Background information
- Born: Charles Stewart June 26, 1971 (age 55) Chicago, Illinois, U.S.
- Origin: Los Angeles, California, U.S.
- Genres: Hip hop
- Occupations: Rapper; songwriter;
- Labels: Monstercat; Decon;

= Chali 2na =

American rapper (born 1971)

Charles Stewart (born June 26, 1971), better known as Chali 2na (/tʃɑːli 'tuːnə/), is an American painter and rapper, associated with the groups Jurassic 5 and Ozomatli. He is known for his bass-baritone voice and quick-delivery rapping style.

==Personal life==

===Early life===
As a young boy, Stewart moved to South Central Los Angeles, where the group Jurassic 5 was formed in 1993. He was raised by his grandmother, a practicing Christian, he later converted to Islam. His stage name is a reference to Charlie the Tuna, the deep-voiced animated mascot of StarKist Tuna. He and Cut Chemist became friends in high school.

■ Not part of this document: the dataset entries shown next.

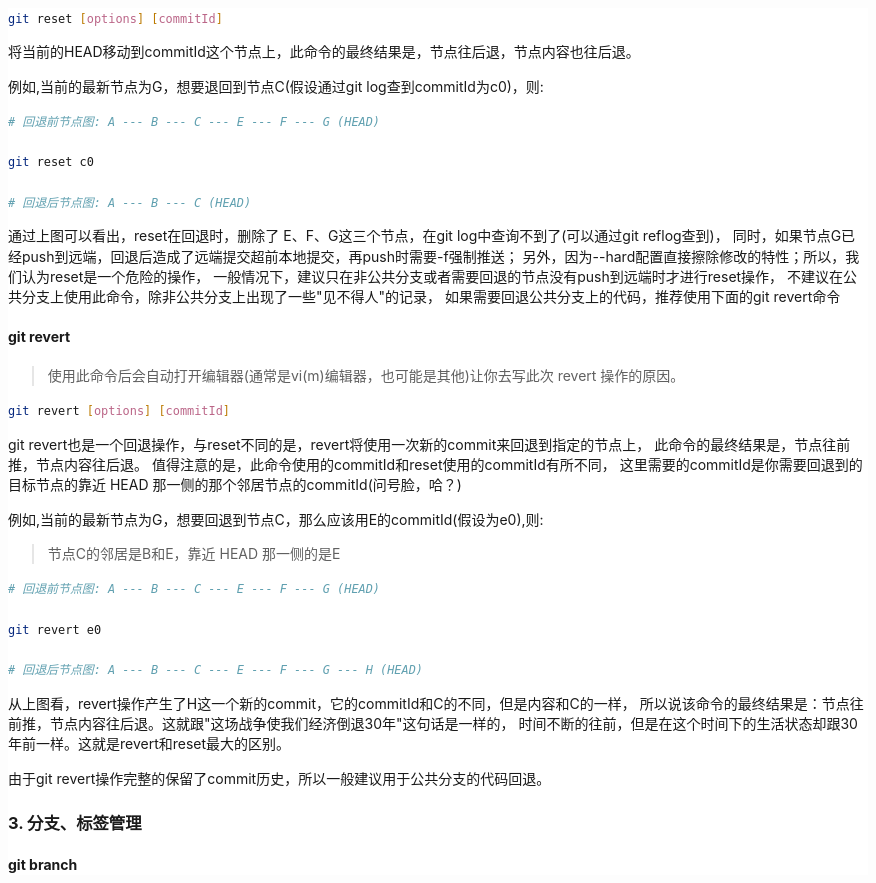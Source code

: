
 ```bash
git reset [options] [commitId]
```

 
将当前的HEAD移动到commitId这个节点上，此命令的最终结果是，节点往后退，节点内容也往后退。

   
例如,当前的最新节点为G，想要退回到节点C(假设通过git log查到commitId为c0)，则:  
   
```bash
# 回退前节点图: A --- B --- C --- E --- F --- G (HEAD)
   
git reset c0
   
# 回退后节点图: A --- B --- C (HEAD)
```
   
通过上图可以看出，reset在回退时，删除了 E、F、G这三个节点，在git log中查询不到了(可以通过git reflog查到)，
同时，如果节点G已经push到远端，回退后造成了远端提交超前本地提交，再push时需要-f强制推送；
另外，因为--hard配置直接擦除修改的特性；所以，我们认为reset是一个危险的操作，
一般情况下，建议只在非公共分支或者需要回退的节点没有push到远端时才进行reset操作，
不建议在公共分支上使用此命令，除非公共分支上出现了一些"见不得人"的记录，
如果需要回退公共分支上的代码，推荐使用下面的git revert命令


#### git revert
> 使用此命令后会自动打开编辑器(通常是vi(m)编辑器，也可能是其他)让你去写此次 revert 操作的原因。

```bash
git revert [options] [commitId]
```
   
git revert也是一个回退操作，与reset不同的是，revert将使用一次新的commit来回退到指定的节点上，
此命令的最终结果是，节点往前推，节点内容往后退。
值得注意的是，此命令使用的commitId和reset使用的commitId有所不同，
这里需要的commitId是你需要回退到的目标节点的靠近 HEAD 那一侧的那个邻居节点的commitId(问号脸，哈？)
   
例如,当前的最新节点为G，想要回退到节点C，那么应该用E的commitId(假设为e0),则:
    
> 节点C的邻居是B和E，靠近 HEAD 那一侧的是E
   
```bash
# 回退前节点图: A --- B --- C --- E --- F --- G (HEAD)
   
git revert e0
   
# 回退后节点图: A --- B --- C --- E --- F --- G --- H (HEAD)
```

从上图看，revert操作产生了H这一个新的commit，它的commitId和C的不同，但是内容和C的一样，
所以说该命令的最终结果是：节点往前推，节点内容往后退。这就跟"这场战争使我们经济倒退30年"这句话是一样的，
时间不断的往前，但是在这个时间下的生活状态却跟30年前一样。这就是revert和reset最大的区别。
   
由于git revert操作完整的保留了commit历史，所以一般建议用于公共分支的代码回退。


### 3. 分支、标签管理

#### git branch
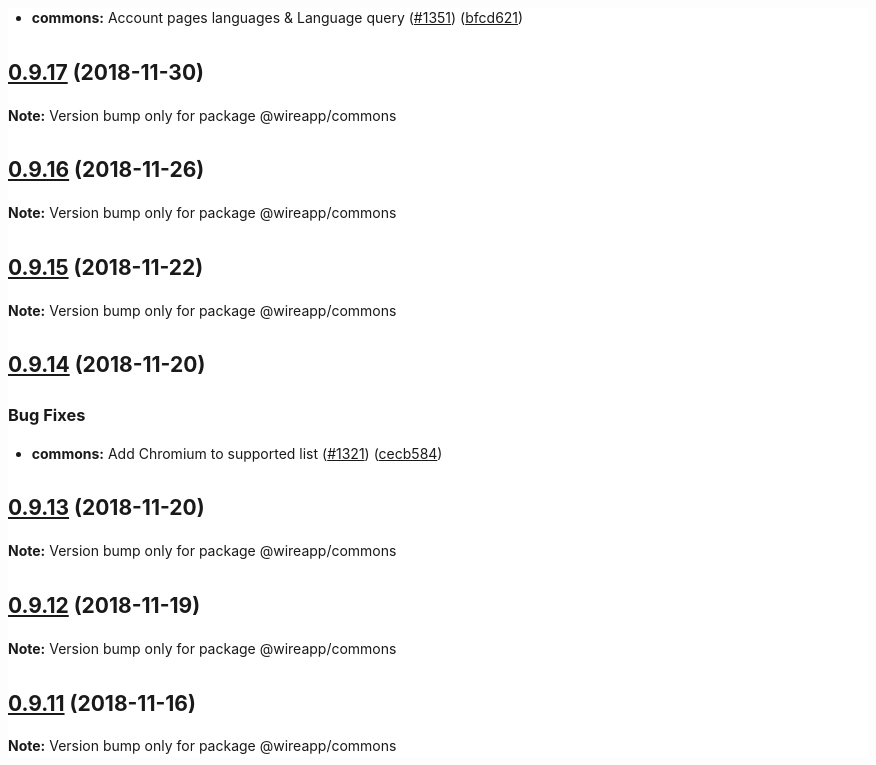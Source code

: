 - **commons:** Account pages languages & Language query ([#1351](https://github.com/wireapp/wire-web-packages/tree/main/packages/commons/issues/1351)) ([bfcd621](https://github.com/wireapp/wire-web-packages/tree/main/packages/commons/commit/bfcd621))

## [0.9.17](https://github.com/wireapp/wire-web-packages/tree/main/packages/commons/compare/@wireapp/commons@0.9.16...@wireapp/commons@0.9.17) (2018-11-30)

**Note:** Version bump only for package @wireapp/commons

## [0.9.16](https://github.com/wireapp/wire-web-packages/tree/main/packages/commons/compare/@wireapp/commons@0.9.15...@wireapp/commons@0.9.16) (2018-11-26)

**Note:** Version bump only for package @wireapp/commons

## [0.9.15](https://github.com/wireapp/wire-web-packages/tree/main/packages/commons/compare/@wireapp/commons@0.9.14...@wireapp/commons@0.9.15) (2018-11-22)

**Note:** Version bump only for package @wireapp/commons

## [0.9.14](https://github.com/wireapp/wire-web-packages/tree/main/packages/commons/compare/@wireapp/commons@0.9.13...@wireapp/commons@0.9.14) (2018-11-20)

### Bug Fixes

- **commons:** Add Chromium to supported list ([#1321](https://github.com/wireapp/wire-web-packages/tree/main/packages/commons/issues/1321)) ([cecb584](https://github.com/wireapp/wire-web-packages/tree/main/packages/commons/commit/cecb584))

## [0.9.13](https://github.com/wireapp/wire-web-packages/tree/main/packages/commons/compare/@wireapp/commons@0.9.12...@wireapp/commons@0.9.13) (2018-11-20)

**Note:** Version bump only for package @wireapp/commons

## [0.9.12](https://github.com/wireapp/wire-web-packages/tree/main/packages/commons/compare/@wireapp/commons@0.9.11...@wireapp/commons@0.9.12) (2018-11-19)

**Note:** Version bump only for package @wireapp/commons

## [0.9.11](https://github.com/wireapp/wire-web-packages/tree/main/packages/commons/compare/@wireapp/commons@0.9.10...@wireapp/commons@0.9.11) (2018-11-16)

**Note:** Version bump only for package @wireapp/commons
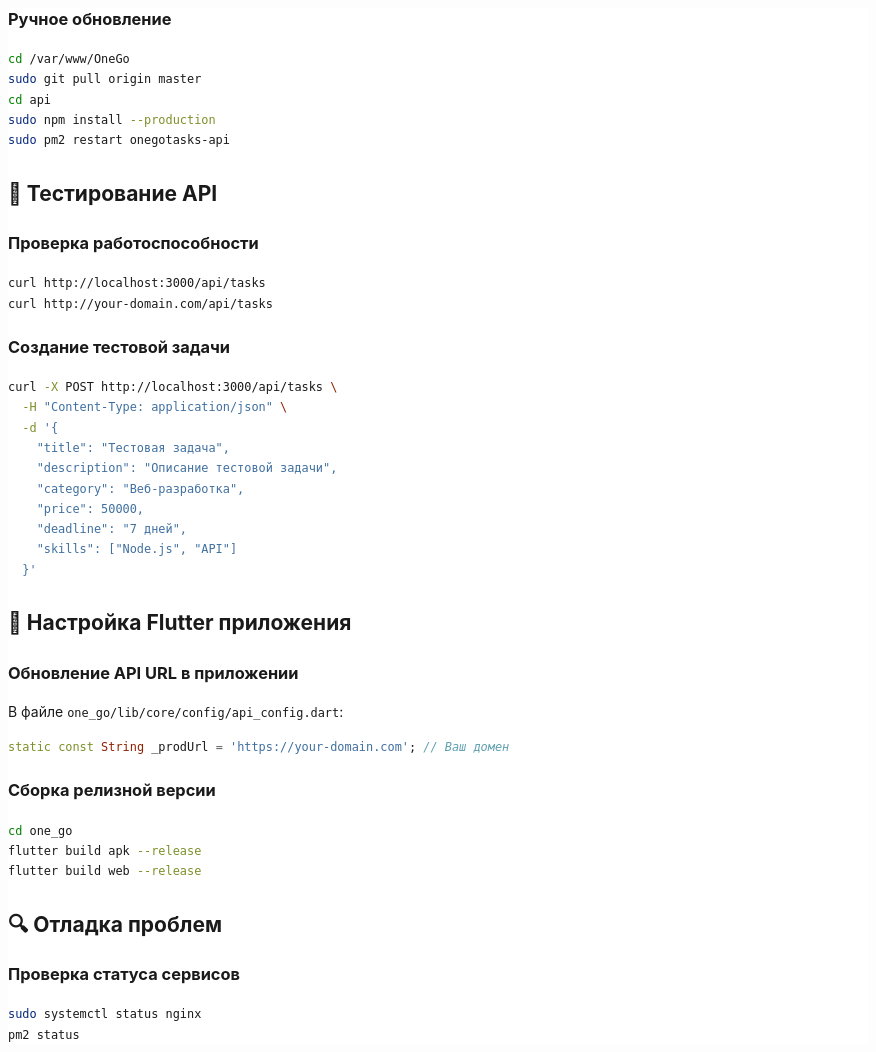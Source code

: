 ### Ручное обновление
```bash
cd /var/www/OneGo
sudo git pull origin master
cd api
sudo npm install --production
sudo pm2 restart onegotasks-api
```

## 🧪 Тестирование API

### Проверка работоспособности
```bash
curl http://localhost:3000/api/tasks
curl http://your-domain.com/api/tasks
```

### Создание тестовой задачи
```bash
curl -X POST http://localhost:3000/api/tasks \
  -H "Content-Type: application/json" \
  -d '{
    "title": "Тестовая задача",
    "description": "Описание тестовой задачи",
    "category": "Веб-разработка",
    "price": 50000,
    "deadline": "7 дней",
    "skills": ["Node.js", "API"]
  }'
```

## 📱 Настройка Flutter приложения

### Обновление API URL в приложении
В файле `one_go/lib/core/config/api_config.dart`:
```dart
static const String _prodUrl = 'https://your-domain.com'; // Ваш домен
```

### Сборка релизной версии
```bash
cd one_go
flutter build apk --release
flutter build web --release
```

## 🔍 Отладка проблем

### Проверка статуса сервисов
```bash
sudo systemctl status nginx
pm2 status
```
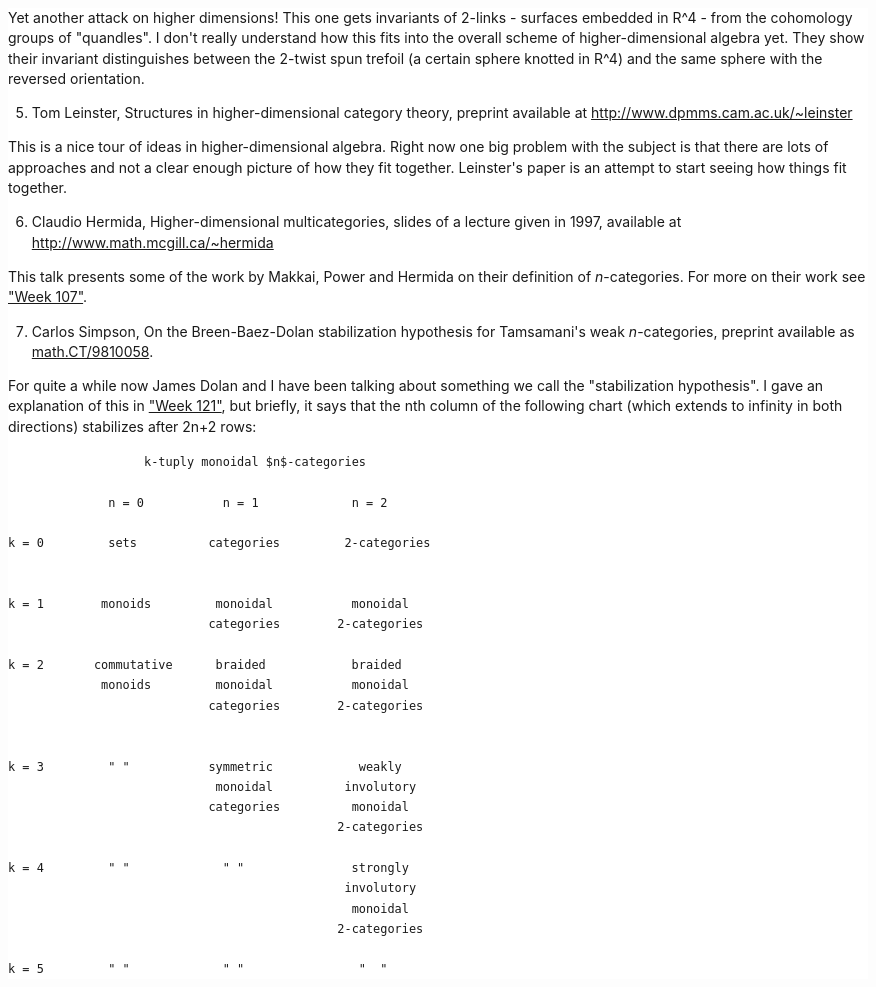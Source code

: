 Yet another attack on higher dimensions! This one gets invariants of
2-links - surfaces embedded in R^4 - from the cohomology groups of
"quandles". I don't really understand how this fits into the overall
scheme of higher-dimensional algebra yet. They show their invariant
distinguishes between the 2-twist spun trefoil (a certain sphere knotted
in R^4) and the same sphere with the reversed orientation.

5) Tom Leinster, Structures in higher-dimensional category theory,
preprint available at <http://www.dpmms.cam.ac.uk/~leinster>

This is a nice tour of ideas in higher-dimensional algebra. Right now
one big problem with the subject is that there are lots of approaches
and not a clear enough picture of how they fit together. Leinster's
paper is an attempt to start seeing how things fit together.

6) Claudio Hermida, Higher-dimensional multicategories, slides of a
lecture given in 1997, available at <http://www.math.mcgill.ca/~hermida>

This talk presents some of the work by Makkai, Power and Hermida on
their definition of $n$-categories. For more on their work see
["Week 107"](#week107).

7) Carlos Simpson, On the Breen-Baez-Dolan stabilization hypothesis for
Tamsamani's weak $n$-categories, preprint available as
[math.CT/9810058](http://xxx.lanl.gov/abs/math.CT/9810058).

For quite a while now James Dolan and I have been talking about
something we call the "stabilization hypothesis". I gave an
explanation of this in ["Week 121"](#week121), but briefly, it says
that the nth column of the following chart (which extends to infinity in
both directions) stabilizes after 2n+2 rows:

                       k-tuply monoidal $n$-categories 

                  n = 0           n = 1             n = 2

    k = 0         sets          categories         2-categories
         

    k = 1        monoids         monoidal           monoidal
                                categories        2-categories

    k = 2       commutative      braided            braided
                 monoids         monoidal           monoidal
                                categories        2-categories 


    k = 3         " "           symmetric            weakly
                                 monoidal          involutory
                                categories          monoidal
                                                  2-categories

    k = 4         " "             " "               strongly 
                                                   involutory
                                                    monoidal
                                                  2-categories

    k = 5         " "             " "                "  "
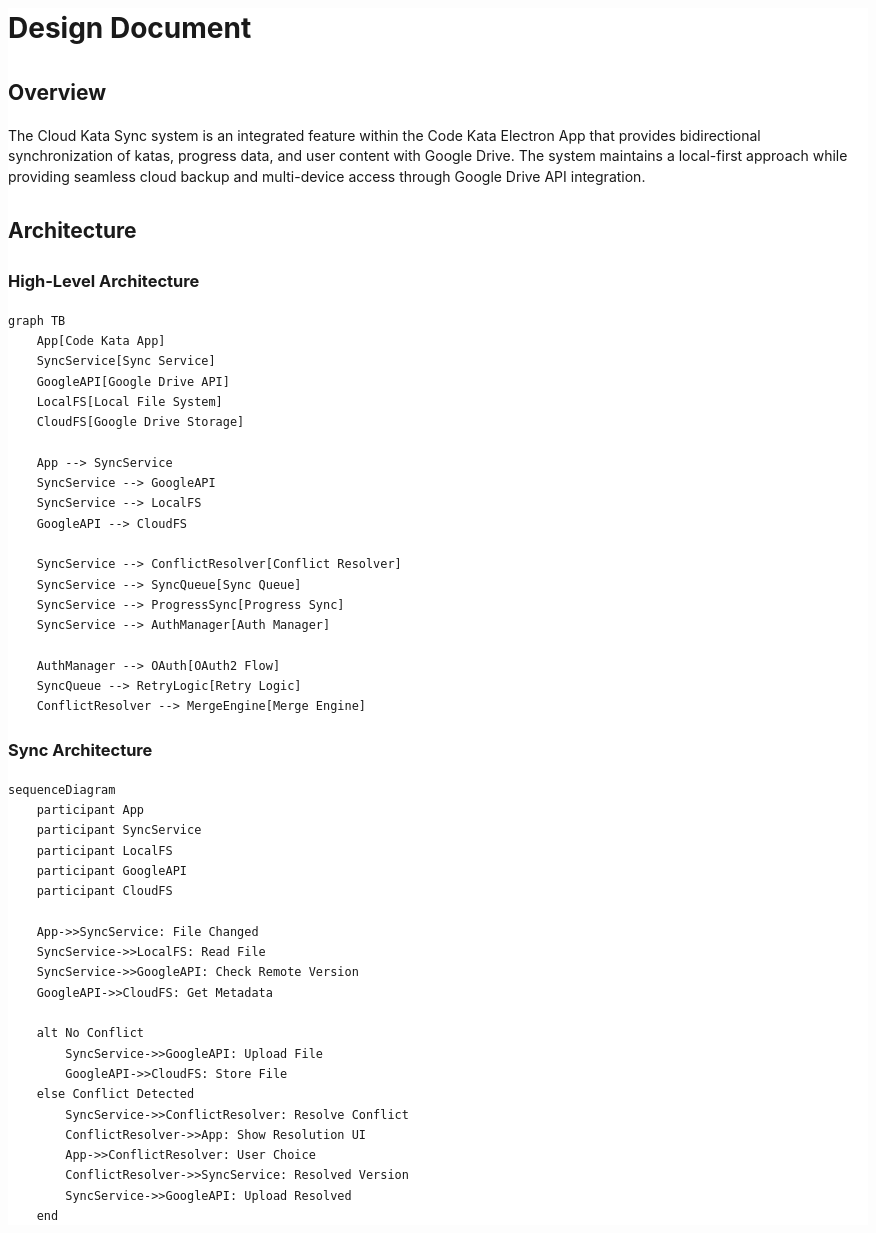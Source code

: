 # Design Document

## Overview

The Cloud Kata Sync system is an integrated feature within the Code Kata Electron App that provides bidirectional synchronization of katas, progress data, and user content with Google Drive. The system maintains a local-first approach while providing seamless cloud backup and multi-device access through Google Drive API integration.

## Architecture

### High-Level Architecture

```mermaid
graph TB
    App[Code Kata App]
    SyncService[Sync Service]
    GoogleAPI[Google Drive API]
    LocalFS[Local File System]
    CloudFS[Google Drive Storage]
    
    App --> SyncService
    SyncService --> GoogleAPI
    SyncService --> LocalFS
    GoogleAPI --> CloudFS
    
    SyncService --> ConflictResolver[Conflict Resolver]
    SyncService --> SyncQueue[Sync Queue]
    SyncService --> ProgressSync[Progress Sync]
    SyncService --> AuthManager[Auth Manager]
    
    AuthManager --> OAuth[OAuth2 Flow]
    SyncQueue --> RetryLogic[Retry Logic]
    ConflictResolver --> MergeEngine[Merge Engine]
```

### Sync Architecture

```mermaid
sequenceDiagram
    participant App
    participant SyncService
    participant LocalFS
    participant GoogleAPI
    participant CloudFS
    
    App->>SyncService: File Changed
    SyncService->>LocalFS: Read File
    SyncService->>GoogleAPI: Check Remote Version
    GoogleAPI->>CloudFS: Get Metadata
    
    alt No Conflict
        SyncService->>GoogleAPI: Upload File
        GoogleAPI->>CloudFS: Store File
    else Conflict Detected
        SyncService->>ConflictResolver: Resolve Conflict
        ConflictResolver->>App: Show Resolution UI
        App->>ConflictResolver: User Choice
        ConflictResolver->>SyncService: Resolved Version
        SyncService->>GoogleAPI: Upload Resolved
    end
```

Together with Marc 7, they were part of a three-man group called Unity Committee. The Unity Committee crew would often spend Thursday nights performing at the Good Life Café, where rappers and spoken word poets showed off their skills in an open mic format. They were, along with another three-person troupe called the Rebels of Rhythm, routinely chosen as the crowd's favorite performers. The two crews also appreciated one another's styles, and they teamed to record a 12" single, "Unified Rebelution", in 1995. The Rebels of Rhythm were MCs Akil and Zaakir (also known as Soup); the men banded together to form Jurassic 5. In 2006, Cut Chemist elected to split from the group to pursue a solo career, and the Jurassic 5 group split up altogether in 2007.

He is a founding member of the activist salsa funk band Ozomatli; although no longer an official member (having been replaced as resident MC by Jabu of 4th Avenue Jones), he continues to collaborate with them on occasion and maintains his friendships with them. Along with salsa, his music and theirs have been influenced by reggae and soul music; he is also a fan of house music.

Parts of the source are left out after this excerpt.